La sua voce dura e ferma, la sua determinazione, i suoi pugni chiusi, il livore nei suoi occhi, il silenzio intorno. Non ho paura. Fallo! Mi viene voglia di dirgli di picchiarmi, di ammazzarmi di botte, di chiudere la partita una volta per sempre.
“Tu senza padre, io senza figli, senza famiglia, senza gioventù, senza pace! Tutti i giorni, tutte le notti. Ero giovane, avevo più o meno la tua età, avevo la tua voglia di giustizia, ma di giustizia sociale. Erano altri tempi. Anni bui. Anni di piombo. Ma come hai fatto a riconoscermi?”
“Controllo i tuoi spostamenti da quando sei uscito dal carcere.

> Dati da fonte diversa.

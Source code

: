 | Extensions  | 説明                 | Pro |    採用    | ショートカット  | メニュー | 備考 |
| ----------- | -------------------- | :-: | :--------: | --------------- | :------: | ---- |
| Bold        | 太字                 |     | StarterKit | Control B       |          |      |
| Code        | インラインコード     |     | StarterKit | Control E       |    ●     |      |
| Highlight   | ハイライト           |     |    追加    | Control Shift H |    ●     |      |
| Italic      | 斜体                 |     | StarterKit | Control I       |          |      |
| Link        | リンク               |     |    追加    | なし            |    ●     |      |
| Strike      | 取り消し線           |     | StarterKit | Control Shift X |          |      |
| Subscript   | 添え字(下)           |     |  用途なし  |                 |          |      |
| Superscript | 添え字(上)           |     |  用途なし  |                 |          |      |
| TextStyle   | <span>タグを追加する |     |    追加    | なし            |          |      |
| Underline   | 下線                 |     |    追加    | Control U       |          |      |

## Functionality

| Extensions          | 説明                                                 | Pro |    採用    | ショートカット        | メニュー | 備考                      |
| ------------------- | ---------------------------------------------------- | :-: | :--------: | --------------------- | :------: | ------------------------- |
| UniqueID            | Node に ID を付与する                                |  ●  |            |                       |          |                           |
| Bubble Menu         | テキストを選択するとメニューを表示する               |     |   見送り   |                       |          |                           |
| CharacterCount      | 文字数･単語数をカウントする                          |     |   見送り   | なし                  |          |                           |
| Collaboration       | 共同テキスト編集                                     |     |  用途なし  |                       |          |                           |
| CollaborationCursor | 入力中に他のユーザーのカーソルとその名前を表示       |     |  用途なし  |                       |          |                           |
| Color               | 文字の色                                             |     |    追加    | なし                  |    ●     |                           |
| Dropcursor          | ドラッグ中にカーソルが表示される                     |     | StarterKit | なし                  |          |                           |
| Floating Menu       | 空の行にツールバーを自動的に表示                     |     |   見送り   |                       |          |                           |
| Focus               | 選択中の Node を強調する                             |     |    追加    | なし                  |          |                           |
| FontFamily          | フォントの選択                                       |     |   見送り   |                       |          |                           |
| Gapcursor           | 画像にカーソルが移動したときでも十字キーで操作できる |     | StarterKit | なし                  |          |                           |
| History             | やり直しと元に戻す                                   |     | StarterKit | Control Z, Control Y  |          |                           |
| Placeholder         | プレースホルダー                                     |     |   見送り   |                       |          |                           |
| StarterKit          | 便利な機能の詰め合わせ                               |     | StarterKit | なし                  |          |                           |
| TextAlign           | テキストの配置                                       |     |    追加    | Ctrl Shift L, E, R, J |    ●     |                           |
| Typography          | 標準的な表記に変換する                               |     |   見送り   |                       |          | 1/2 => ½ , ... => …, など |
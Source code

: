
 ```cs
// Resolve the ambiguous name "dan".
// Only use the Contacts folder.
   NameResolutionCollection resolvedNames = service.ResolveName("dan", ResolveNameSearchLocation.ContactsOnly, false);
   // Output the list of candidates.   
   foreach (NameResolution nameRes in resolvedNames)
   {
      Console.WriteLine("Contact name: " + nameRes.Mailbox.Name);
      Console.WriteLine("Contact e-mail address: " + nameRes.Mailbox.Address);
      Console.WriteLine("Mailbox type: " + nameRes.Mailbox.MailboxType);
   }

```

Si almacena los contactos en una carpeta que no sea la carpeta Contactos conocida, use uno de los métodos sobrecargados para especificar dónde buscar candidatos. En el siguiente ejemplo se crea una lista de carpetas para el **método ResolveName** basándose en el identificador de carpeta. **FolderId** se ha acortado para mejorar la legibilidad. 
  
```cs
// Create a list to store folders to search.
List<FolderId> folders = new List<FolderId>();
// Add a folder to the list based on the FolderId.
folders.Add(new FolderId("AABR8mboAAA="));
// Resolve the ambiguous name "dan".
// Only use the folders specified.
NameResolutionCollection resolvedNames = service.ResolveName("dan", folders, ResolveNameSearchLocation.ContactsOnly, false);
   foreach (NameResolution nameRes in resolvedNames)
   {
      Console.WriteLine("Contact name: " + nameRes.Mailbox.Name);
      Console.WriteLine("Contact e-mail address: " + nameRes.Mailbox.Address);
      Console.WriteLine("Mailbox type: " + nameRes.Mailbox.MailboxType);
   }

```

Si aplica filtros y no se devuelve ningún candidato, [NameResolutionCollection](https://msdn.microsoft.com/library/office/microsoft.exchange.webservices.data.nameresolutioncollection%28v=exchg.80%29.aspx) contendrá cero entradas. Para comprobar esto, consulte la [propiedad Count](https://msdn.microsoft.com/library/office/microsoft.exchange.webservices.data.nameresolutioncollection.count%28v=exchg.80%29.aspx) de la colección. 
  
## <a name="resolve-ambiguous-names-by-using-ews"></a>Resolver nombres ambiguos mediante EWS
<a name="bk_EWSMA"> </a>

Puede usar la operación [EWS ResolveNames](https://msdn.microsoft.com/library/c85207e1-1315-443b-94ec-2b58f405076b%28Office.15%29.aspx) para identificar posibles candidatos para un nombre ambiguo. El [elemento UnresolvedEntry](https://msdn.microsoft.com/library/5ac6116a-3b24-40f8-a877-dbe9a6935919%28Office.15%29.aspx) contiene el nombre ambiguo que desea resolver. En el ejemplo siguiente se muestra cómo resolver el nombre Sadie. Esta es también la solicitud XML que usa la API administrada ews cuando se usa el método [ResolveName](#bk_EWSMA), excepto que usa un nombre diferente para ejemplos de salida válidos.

Perché hai sparato? Perché l’hai ammazzato? Era a mani nude.”
“Ero pieno di energie, volevo cambiare tutto, volevo spaccare il mondo. In un direttivo decidemmo di fare un esproprio proletario al supermercato. I capi decisero che dovevo esserci anch’io. Non potevo tirarmi indietro. Mi dissero che mi sarei chiamato Igor e mi dettero una pistola. Era la prima volta. Tremavo dentro.

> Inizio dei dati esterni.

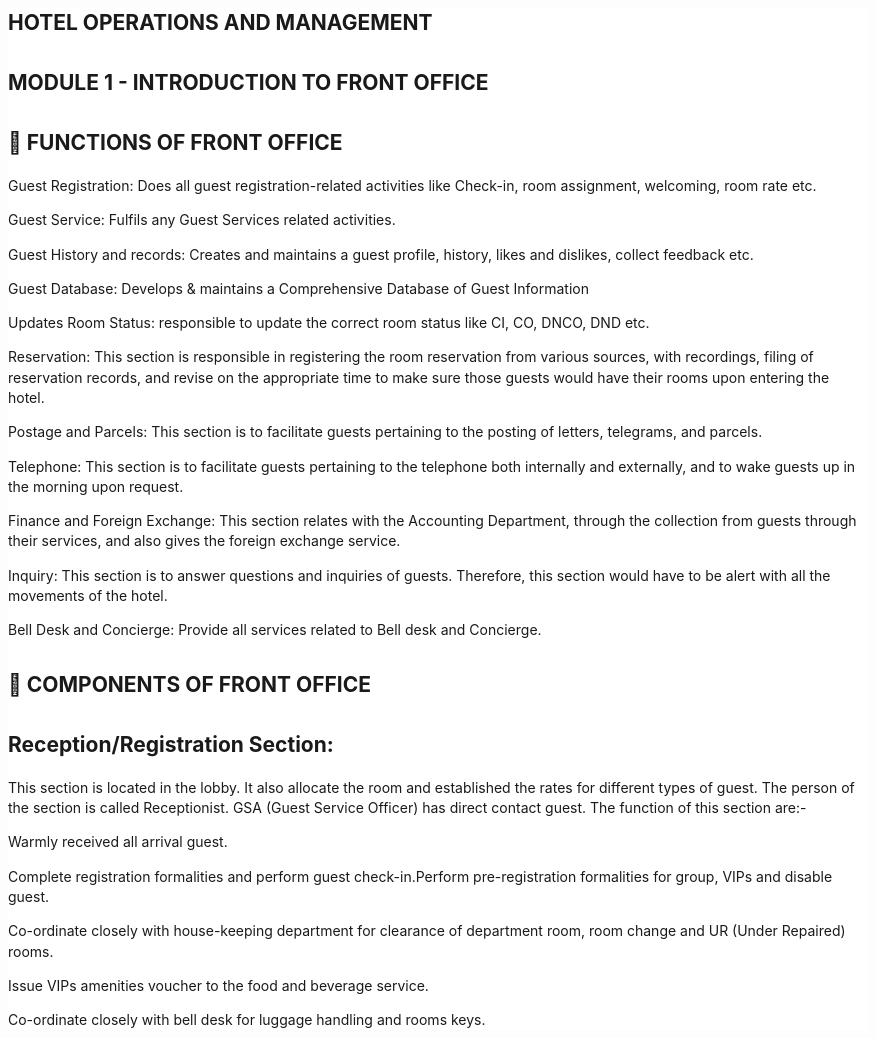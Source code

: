 ## HOTEL OPERATIONS AND MANAGEMENT

## MODULE 1 - INTRODUCTION TO FRONT OFFICE

##  FUNCTIONS OF FRONT OFFICE

Guest Registration: Does all guest registration-related activities like Check-in, room  assignment, welcoming, room rate etc.

Guest Service: Fulfils any Guest Services related activities.

Guest  History  and  records: Creates  and  maintains  a guest  profile,  history,  likes  and  dislikes,  collect feedback etc.

Guest Database: Develops &amp; maintains a Comprehensive Database of Guest Information

Updates Room Status: responsible to update the correct room status like CI, CO, DNCO, DND etc.

Reservation: This  section  is  responsible  in  registering  the  room  reservation  from  various  sources,  with recordings, filing of reservation records, and revise on the appropriate time to make sure those guests would have their rooms upon entering the hotel.

Postage and Parcels: This section is to facilitate guests pertaining to the posting of letters, telegrams, and parcels.

Telephone: This section is to facilitate guests pertaining to the telephone both internally and externally, and to wake guests up in the morning upon request.

Finance  and  Foreign  Exchange: This  section  relates  with  the  Accounting  Department,  through  the collection from guests through their services, and also gives the foreign exchange service.

Inquiry: This section is to answer questions and inquiries of guests. Therefore, this section would have to be alert with all the movements of the hotel.

Bell Desk and Concierge: Provide all services related to Bell desk and Concierge.

##  COMPONENTS OF FRONT OFFICE

## Reception/Registration Section:

This section is located in the lobby. It also allocate the room and established the rates for different types of guest. The person of the section is called Receptionist. GSA (Guest Service Officer) has direct contact guest. The function of this section are:-

Warmly received all arrival guest.

Complete registration formalities and perform guest check-in.Perform pre-registration formalities for group, VIPs and disable guest.

Co-ordinate closely with house-keeping department for clearance of department room, room change and UR (Under Repaired) rooms.

Issue VIPs amenities voucher to the food and beverage service.

Co-ordinate closely with bell desk for luggage handling and rooms keys.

Durante la rapina stava andando tutto liscio, fino a quando uscì tuo padre dall’ufficio. Era alto e grosso, come te. E senza paura. Ci gridò contro. Il capo mi disse “spara”, rimasi immobile. “Spara, ti ho detto”. E sparai. Un colpo solo, una sola maledetta pallottola.”
“E come una sola maledetta boccia da bowling hai buttato giù tutti i birilli, tutte le nostre vite! Noi figli, bene o male, stiamo vivendo la nostra vita, mia madre, invece, non si è più rialzata.”
“Ho il cuore spezzato! La posso incontrare?”
“Mi ha incaricato di cercarti… Ti sta aspettando da tempo… Per perdonarti!”
Bellissimo racconto Pietro. Intenso, diretto, senza fronzoli… che fa riflettere sul senso e la forza del perdono. Complimenti.
IIl racconto rievoca forse un recente fatto di cronaca nera e riapre il dibattito tra chi esige dure condanne e chi intravede nel breve periodo pentimenti e riabilitazioni. Un tema ricorrente e una conclusione non facile, presa come è da richieste opposte anche da parte dei protagonisti diretti. Il vero tema qui è la trasposizione in Corto, dove il dibattito si riaccende coinvolgendo lo spettatore. A me ricorda il capitolo finale de “Lo straniero” di Albert Camus, uno splendido romanzo breve, il corto propone non un monologo ma un dialogo che si svolge presso la tomba dove il figlio dell’assassinato rivede l’assassino e riconoscendone il dolore e l’incoscienza lo perdona.
Trattandosi di “un corto” ho visualizzato l’incontro, che mi ha commosso. Reso con uno stile asciutto, essenziale, che fa riflettere su un tema delicato di cui, purtroppo, a distanza di anni, ancora si pagano le conseguenze.